Un paio di giorni dopo la Giornata della Mamma, un’ amica e io, abbiamo cercato di fare un elenco di amiche e conoscenti che fossero incinte. E per quante di loro, questo giorno rappresentasse una specie di D-day del loro vivere, passato a guardare le foto di un bimbo appena arrivato al mondo. Un caffè tra donne si potrebbe dire di quelli normali, tranquilli, invece, no. Entrambe siamo giunte alla conclusione che vorremmo tanto avere un biglietto di sola andata per il giro del mondo, senza ritorno, senza data, fermo restando che la sottoscritta porterebbe con sé anche quel gattino che aspetto da troppo tempo. L’incontro-caffè è finito, ognuna ha preso la sua strada.
Dopo un po’ di tempo quei pensieri mi sono tornati in mente, con insistenza, sempre sullo stesso tema. Siamo state sincere?

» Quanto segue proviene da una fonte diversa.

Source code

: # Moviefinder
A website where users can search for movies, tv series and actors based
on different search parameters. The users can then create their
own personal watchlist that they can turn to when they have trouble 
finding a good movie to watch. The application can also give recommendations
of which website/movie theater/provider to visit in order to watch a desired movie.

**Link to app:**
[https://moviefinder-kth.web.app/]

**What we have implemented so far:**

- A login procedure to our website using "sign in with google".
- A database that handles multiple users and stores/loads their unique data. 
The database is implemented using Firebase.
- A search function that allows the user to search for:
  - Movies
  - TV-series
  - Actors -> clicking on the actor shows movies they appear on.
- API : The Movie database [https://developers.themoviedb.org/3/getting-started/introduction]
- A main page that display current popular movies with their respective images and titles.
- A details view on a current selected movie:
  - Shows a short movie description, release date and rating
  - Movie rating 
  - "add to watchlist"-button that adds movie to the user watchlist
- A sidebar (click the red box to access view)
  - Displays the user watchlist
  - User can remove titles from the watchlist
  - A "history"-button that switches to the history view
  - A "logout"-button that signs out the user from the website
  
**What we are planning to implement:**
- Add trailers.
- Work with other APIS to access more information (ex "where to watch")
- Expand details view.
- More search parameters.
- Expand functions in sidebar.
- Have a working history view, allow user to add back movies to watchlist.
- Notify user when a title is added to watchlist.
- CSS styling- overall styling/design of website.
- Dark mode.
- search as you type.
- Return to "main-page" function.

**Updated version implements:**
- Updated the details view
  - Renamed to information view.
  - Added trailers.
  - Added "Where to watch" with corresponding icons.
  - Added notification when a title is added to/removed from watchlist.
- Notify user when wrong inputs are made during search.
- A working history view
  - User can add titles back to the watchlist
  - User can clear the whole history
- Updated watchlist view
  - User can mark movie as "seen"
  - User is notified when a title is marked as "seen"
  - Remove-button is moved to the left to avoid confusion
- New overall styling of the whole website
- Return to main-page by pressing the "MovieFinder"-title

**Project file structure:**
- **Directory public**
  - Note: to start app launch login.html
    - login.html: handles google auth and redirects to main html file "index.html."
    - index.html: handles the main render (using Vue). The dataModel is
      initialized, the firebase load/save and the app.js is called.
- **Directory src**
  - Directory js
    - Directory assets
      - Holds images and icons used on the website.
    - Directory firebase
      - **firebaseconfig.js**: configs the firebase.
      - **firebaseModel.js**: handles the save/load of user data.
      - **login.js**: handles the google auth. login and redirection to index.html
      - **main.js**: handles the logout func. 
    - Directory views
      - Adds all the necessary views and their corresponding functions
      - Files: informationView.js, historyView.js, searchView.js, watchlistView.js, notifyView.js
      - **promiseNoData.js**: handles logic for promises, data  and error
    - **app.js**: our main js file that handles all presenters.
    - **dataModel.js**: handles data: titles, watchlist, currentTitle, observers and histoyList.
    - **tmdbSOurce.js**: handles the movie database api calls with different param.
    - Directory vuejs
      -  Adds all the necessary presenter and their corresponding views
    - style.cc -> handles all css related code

Non posso rispondere per lei, so per certo che in parte io non lo sono stata. So con sincerità che i bambini mi rendono felice, tutti i bimbi, anche quelli che magari per caso, si trovano nei miei paraggi o vicino a me. È da sempre così. Anche se costantemente la butto là dicendo di essere contraria e vado sostenendo di non voler mai diventare madre: sono consapevole che questo è un mio meccanismo di autodifesa, perché sono andata molto vicina ad averne uno, di bambino, non una volta sola… Il desiderio, di tutti e due, c’era. Possiedo una scatola con delle cose che acquisto ogni tanto e che metto da parte. Per la mia bimba. Un giorno. Chissà quando. Se.. Non lo so quando, come, e se accadrà, so solamente che dieci anni addietro i piani che facevo allora per il mio futuro erano del tutto diversi tanto che oggi mi pare impensabile che allora ne volessi due o tre negli anni che sto vivendo oggi, come è impensabile che oggi ne voglia solo uno. I numeri non contano, ma l’amaro che provo in bocca si fa sentire sempre più anche se sono consapevole che di tempo per me ce n’è. Tutto questo mi ha fatto ricordare una storia che ho sentito poco fa.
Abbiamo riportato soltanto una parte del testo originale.